> _About this exercise_:
Only the lines holding "user" are wanted. Copy every one from the records below.

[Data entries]
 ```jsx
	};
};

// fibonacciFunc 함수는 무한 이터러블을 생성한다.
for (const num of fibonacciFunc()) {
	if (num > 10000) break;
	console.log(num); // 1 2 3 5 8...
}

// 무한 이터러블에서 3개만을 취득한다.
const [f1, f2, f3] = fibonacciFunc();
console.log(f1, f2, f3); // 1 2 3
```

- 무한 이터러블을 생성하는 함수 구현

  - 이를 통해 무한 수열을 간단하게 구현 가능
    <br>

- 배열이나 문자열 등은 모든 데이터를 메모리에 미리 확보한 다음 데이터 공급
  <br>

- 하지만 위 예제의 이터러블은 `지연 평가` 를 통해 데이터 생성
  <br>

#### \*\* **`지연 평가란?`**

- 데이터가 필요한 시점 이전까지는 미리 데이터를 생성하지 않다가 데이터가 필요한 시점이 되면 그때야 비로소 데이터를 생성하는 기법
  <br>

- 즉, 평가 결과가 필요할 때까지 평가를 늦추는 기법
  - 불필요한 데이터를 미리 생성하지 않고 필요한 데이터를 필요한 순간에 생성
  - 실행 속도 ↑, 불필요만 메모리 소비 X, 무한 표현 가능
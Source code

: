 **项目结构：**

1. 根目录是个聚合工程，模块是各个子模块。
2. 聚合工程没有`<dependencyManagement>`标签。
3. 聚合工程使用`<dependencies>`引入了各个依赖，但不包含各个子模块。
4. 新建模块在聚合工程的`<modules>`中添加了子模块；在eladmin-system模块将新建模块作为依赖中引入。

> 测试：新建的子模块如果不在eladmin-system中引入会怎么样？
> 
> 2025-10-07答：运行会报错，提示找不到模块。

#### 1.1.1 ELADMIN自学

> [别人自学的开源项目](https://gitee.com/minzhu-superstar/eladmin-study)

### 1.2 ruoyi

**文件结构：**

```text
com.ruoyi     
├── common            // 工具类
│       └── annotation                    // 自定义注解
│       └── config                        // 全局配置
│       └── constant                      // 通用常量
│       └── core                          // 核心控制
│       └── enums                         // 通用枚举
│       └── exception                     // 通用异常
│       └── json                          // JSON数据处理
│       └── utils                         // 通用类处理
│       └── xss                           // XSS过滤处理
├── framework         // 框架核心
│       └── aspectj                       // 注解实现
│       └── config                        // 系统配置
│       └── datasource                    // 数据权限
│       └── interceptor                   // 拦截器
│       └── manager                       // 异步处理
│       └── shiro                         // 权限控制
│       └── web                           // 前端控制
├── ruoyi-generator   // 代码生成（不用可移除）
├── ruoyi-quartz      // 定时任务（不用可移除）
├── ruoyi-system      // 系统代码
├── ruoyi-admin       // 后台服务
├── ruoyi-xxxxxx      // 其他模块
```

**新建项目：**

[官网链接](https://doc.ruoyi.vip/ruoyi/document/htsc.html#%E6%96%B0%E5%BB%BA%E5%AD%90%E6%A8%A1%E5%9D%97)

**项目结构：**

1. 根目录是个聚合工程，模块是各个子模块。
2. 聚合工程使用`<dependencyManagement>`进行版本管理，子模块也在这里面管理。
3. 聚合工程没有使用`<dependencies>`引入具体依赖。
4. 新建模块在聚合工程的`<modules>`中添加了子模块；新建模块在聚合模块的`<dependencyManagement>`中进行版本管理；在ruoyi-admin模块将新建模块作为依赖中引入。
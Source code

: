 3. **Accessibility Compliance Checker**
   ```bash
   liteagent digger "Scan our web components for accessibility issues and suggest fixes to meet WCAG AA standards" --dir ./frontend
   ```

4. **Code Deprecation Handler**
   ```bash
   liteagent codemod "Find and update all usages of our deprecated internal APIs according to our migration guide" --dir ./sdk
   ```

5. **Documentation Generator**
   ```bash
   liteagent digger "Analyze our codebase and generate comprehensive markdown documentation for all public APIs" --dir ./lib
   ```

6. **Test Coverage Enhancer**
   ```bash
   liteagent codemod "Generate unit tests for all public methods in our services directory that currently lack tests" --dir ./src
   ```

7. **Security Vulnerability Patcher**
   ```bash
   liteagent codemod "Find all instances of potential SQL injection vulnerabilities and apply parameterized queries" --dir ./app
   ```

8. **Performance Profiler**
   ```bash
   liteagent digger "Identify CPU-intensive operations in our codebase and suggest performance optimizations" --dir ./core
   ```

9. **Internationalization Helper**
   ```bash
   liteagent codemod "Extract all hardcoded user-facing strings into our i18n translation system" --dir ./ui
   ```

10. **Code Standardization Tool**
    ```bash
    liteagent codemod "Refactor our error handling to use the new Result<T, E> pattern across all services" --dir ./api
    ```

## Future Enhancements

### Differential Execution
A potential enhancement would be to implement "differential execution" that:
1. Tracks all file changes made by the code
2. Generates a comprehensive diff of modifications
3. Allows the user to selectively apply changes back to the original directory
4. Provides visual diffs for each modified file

> _Written answer_:
   liteagent codemod "Extract all hardcoded user-facing strings into our i18n translation system" --dir ./ui
3. Allows the user to selectively apply changes back to the original directory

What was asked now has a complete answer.